[DATA SUPPLIED]
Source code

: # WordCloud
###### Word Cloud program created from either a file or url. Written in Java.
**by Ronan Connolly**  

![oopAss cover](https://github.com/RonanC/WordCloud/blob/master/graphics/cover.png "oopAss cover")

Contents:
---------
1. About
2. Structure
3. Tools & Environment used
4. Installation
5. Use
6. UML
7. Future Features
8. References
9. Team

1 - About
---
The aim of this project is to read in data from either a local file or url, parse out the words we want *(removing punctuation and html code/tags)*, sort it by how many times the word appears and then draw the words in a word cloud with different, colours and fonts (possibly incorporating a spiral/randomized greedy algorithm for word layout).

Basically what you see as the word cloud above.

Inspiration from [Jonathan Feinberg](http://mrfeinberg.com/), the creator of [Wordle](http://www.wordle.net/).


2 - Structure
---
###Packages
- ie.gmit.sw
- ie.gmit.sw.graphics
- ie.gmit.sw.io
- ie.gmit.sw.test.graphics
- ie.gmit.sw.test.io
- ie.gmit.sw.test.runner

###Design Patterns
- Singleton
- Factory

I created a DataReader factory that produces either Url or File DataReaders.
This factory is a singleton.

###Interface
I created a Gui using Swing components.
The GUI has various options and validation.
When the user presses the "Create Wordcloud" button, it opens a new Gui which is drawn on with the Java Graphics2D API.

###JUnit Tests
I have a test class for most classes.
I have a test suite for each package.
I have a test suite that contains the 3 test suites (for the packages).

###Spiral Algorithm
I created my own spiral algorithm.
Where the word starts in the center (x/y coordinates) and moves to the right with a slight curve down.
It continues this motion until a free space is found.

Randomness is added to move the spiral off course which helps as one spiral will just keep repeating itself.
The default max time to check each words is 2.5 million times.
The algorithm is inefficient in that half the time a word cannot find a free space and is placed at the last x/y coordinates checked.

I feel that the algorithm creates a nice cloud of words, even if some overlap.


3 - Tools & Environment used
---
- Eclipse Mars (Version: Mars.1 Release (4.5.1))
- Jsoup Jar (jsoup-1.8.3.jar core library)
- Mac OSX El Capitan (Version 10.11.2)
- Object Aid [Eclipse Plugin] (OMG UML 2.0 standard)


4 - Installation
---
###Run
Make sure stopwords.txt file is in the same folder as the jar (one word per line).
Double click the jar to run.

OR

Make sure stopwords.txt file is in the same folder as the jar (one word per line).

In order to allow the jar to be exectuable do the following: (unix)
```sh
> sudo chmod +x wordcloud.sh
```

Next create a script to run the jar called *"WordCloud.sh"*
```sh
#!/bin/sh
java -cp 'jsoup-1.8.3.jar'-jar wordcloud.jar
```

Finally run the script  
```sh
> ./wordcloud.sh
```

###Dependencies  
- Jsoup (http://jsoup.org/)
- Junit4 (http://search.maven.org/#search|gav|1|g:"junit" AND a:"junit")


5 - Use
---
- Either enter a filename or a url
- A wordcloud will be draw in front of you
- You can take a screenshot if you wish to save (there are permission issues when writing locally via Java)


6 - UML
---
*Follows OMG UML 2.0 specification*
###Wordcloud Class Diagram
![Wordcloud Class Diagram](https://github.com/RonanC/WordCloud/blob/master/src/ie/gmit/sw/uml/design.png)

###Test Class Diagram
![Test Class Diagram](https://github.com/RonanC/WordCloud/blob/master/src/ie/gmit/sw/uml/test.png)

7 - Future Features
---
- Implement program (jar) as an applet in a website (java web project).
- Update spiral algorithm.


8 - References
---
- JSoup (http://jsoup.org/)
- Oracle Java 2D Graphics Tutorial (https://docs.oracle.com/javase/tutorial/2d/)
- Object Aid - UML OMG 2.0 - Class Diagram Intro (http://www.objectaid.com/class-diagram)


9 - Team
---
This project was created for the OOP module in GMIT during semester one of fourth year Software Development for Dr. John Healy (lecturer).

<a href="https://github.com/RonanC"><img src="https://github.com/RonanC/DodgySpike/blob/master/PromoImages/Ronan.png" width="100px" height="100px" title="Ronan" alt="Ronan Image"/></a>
[/DATA SUPPLIED]
WORK INSTRUCTION> An exact copy of every entry above is required.

OUTPUT BELOW>
Source code

: # WordCloud
###### Word Cloud program created from either a file or url. Written in Java.
**by Ronan Connolly**  

![oopAss cover](https://github.com/RonanC/WordCloud/blob/master/graphics/cover.png "oopAss cover")

Contents:
---------
1. About
2. Structure
3. Tools & Environment used
4. Installation
5. Use
6. UML
7. Future Features
8. References
9. Team

1 - About
---
The aim of this project is to read in data from either a local file or url, parse out the words we want *(removing punctuation and html code/tags)*, sort it by how many times the word appears and then draw the words in a word cloud with different, colours and fonts (possibly incorporating a spiral/randomized greedy algorithm for word layout).

Basically what you see as the word cloud above.

Inspiration from [Jonathan Feinberg](http://mrfeinberg.com/), the creator of [Wordle](http://www.wordle.net/).


2 - Structure
---
###Packages
- ie.gmit.sw
- ie.gmit.sw.graphics
- ie.gmit.sw.io
- ie.gmit.sw.test.graphics
- ie.gmit.sw.test.io
- ie.gmit.sw.test.runner

###Design Patterns
- Singleton
- Factory

I created a DataReader factory that produces either Url or File DataReaders.
This factory is a singleton.

###Interface
I created a Gui using Swing components.
The GUI has various options and validation.
When the user presses the "Create Wordcloud" button, it opens a new Gui which is drawn on with the Java Graphics2D API.

###JUnit Tests
I have a test class for most classes.
I have a test suite for each package.
I have a test suite that contains the 3 test suites (for the packages).

###Spiral Algorithm
I created my own spiral algorithm.
Where the word starts in the center (x/y coordinates) and moves to the right with a slight curve down.
It continues this motion until a free space is found.

Randomness is added to move the spiral off course which helps as one spiral will just keep repeating itself.
The default max time to check each words is 2.5 million times.
The algorithm is inefficient in that half the time a word cannot find a free space and is placed at the last x/y coordinates checked.

I feel that the algorithm creates a nice cloud of words, even if some overlap.


3 - Tools & Environment used
---
- Eclipse Mars (Version: Mars.1 Release (4.5.1))
- Jsoup Jar (jsoup-1.8.3.jar core library)
- Mac OSX El Capitan (Version 10.11.2)
- Object Aid [Eclipse Plugin] (OMG UML 2.0 standard)


4 - Installation
---
###Run
Make sure stopwords.txt file is in the same folder as the jar (one word per line).
Double click the jar to run.

OR

Make sure stopwords.txt file is in the same folder as the jar (one word per line).

In order to allow the jar to be exectuable do the following: (unix)
```sh
> sudo chmod +x wordcloud.sh
```

Next create a script to run the jar called *"WordCloud.sh"*
```sh
#!/bin/sh
java -cp 'jsoup-1.8.3.jar'-jar wordcloud.jar
```

Finally run the script  
```sh
> ./wordcloud.sh
```

###Dependencies  
- Jsoup (http://jsoup.org/)
- Junit4 (http://search.maven.org/#search|gav|1|g:"junit" AND a:"junit")


5 - Use
---
- Either enter a filename or a url
- A wordcloud will be draw in front of you
- You can take a screenshot if you wish to save (there are permission issues when writing locally via Java)


6 - UML
---
*Follows OMG UML 2.0 specification*
###Wordcloud Class Diagram
![Wordcloud Class Diagram](https://github.com/RonanC/WordCloud/blob/master/src/ie/gmit/sw/uml/design.png)

###Test Class Diagram
![Test Class Diagram](https://github.com/RonanC/WordCloud/blob/master/src/ie/gmit/sw/uml/test.png)

7 - Future Features
---
- Implement program (jar) as an applet in a website (java web project).
- Update spiral algorithm.


8 - References
---
- JSoup (http://jsoup.org/)
- Oracle Java 2D Graphics Tutorial (https://docs.oracle.com/javase/tutorial/2d/)
- Object Aid - UML OMG 2.0 - Class Diagram Intro (http://www.objectaid.com/class-diagram)


9 - Team
---
This project was created for the OOP module in GMIT during semester one of fourth year Software Development for Dr. John Healy (lecturer).

<a href="https://github.com/RonanC"><img src="https://github.com/RonanC/DodgySpike/blob/master/PromoImages/Ronan.png" width="100px" height="100px" title="Ronan" alt="Ronan Image"/></a>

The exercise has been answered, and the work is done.